TO DO:
Please find all lines in the data that hold the string "retry" and copy them.

RECORDS FOR PROCESSING:

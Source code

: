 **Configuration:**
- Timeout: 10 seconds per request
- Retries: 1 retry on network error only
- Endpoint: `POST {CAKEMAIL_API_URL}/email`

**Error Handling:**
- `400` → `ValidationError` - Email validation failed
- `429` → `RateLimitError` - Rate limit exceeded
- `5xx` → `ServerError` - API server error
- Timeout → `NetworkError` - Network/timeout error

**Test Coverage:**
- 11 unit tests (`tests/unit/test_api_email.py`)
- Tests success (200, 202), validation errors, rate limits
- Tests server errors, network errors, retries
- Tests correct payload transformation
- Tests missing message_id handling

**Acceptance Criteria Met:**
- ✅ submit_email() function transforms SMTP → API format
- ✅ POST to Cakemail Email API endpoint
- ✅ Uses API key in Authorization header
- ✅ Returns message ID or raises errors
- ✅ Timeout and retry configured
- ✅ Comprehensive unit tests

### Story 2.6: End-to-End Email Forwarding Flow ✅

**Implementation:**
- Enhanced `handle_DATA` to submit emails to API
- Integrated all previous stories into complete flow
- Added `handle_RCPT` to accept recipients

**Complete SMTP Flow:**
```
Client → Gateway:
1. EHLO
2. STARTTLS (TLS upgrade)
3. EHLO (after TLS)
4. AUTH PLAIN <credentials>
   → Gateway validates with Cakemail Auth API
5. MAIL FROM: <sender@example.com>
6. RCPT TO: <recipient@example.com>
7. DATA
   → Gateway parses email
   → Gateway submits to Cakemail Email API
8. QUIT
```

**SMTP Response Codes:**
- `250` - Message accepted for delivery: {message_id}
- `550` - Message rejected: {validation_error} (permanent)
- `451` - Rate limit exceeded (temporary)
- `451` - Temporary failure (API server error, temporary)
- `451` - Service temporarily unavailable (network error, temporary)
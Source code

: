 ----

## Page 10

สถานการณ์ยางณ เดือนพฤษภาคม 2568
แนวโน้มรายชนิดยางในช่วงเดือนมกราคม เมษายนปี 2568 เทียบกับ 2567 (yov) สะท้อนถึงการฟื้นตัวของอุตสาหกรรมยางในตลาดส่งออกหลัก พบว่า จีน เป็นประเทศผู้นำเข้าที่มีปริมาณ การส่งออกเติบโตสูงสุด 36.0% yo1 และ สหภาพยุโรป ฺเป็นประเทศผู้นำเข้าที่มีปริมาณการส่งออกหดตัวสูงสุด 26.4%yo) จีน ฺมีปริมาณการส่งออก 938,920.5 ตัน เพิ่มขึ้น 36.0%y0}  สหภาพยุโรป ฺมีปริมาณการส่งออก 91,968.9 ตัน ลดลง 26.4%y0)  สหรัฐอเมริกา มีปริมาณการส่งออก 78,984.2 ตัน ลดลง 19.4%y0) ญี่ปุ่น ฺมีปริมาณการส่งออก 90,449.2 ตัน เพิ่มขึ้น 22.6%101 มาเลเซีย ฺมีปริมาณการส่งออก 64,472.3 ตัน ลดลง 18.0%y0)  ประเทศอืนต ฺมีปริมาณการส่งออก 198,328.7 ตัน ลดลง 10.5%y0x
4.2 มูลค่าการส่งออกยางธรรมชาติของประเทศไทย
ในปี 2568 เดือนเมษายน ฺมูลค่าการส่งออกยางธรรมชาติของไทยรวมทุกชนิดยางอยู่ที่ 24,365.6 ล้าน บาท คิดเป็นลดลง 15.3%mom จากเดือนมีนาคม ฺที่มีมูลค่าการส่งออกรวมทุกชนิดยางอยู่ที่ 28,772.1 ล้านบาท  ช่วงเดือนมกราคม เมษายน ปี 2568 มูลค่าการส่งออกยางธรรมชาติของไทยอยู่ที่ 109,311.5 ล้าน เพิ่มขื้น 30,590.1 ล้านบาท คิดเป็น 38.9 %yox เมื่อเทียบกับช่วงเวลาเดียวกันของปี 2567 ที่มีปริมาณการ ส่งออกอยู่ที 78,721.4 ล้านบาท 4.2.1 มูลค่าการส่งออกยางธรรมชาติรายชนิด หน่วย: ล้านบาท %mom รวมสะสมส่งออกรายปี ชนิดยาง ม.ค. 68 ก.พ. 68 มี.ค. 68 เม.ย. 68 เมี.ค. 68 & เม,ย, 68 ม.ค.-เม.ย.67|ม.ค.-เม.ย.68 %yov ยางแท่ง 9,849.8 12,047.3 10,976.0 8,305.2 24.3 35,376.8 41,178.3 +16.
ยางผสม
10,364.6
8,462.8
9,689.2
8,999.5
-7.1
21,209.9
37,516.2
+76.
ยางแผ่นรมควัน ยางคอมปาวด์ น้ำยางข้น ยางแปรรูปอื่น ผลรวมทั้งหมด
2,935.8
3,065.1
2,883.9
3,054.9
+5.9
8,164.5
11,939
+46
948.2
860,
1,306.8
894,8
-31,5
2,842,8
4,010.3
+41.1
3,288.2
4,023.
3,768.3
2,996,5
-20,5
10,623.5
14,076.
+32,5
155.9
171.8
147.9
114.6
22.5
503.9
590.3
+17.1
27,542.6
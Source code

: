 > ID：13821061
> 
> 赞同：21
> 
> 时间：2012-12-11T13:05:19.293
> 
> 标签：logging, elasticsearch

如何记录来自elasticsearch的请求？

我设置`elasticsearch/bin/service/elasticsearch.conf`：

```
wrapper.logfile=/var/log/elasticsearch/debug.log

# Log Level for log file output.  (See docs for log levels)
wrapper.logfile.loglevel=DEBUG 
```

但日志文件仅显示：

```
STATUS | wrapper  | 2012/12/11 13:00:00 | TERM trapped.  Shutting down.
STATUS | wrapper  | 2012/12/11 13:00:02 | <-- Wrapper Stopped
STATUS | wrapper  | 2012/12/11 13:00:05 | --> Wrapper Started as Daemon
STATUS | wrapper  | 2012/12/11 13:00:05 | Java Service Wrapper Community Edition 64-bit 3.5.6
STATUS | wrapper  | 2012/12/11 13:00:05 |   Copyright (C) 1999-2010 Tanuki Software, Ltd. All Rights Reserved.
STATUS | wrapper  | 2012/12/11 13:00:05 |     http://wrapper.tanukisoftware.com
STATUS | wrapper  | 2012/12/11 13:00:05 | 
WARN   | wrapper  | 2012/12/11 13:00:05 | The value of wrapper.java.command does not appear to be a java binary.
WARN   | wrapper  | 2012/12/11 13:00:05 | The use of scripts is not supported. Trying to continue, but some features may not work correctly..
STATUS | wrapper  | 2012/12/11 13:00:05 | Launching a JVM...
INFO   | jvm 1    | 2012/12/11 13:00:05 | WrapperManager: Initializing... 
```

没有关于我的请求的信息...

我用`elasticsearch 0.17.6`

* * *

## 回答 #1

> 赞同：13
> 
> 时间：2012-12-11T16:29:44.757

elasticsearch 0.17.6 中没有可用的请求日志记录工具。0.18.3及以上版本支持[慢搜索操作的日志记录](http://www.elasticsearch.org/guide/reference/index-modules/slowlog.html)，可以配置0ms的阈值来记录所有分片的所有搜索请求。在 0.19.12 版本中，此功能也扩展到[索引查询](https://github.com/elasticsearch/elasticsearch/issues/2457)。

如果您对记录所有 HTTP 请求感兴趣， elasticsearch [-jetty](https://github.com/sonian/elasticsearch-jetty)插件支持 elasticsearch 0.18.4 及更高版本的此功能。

SOLUTION:
- Retries: 1 retry on network error only
- ✅ Timeout and retry configured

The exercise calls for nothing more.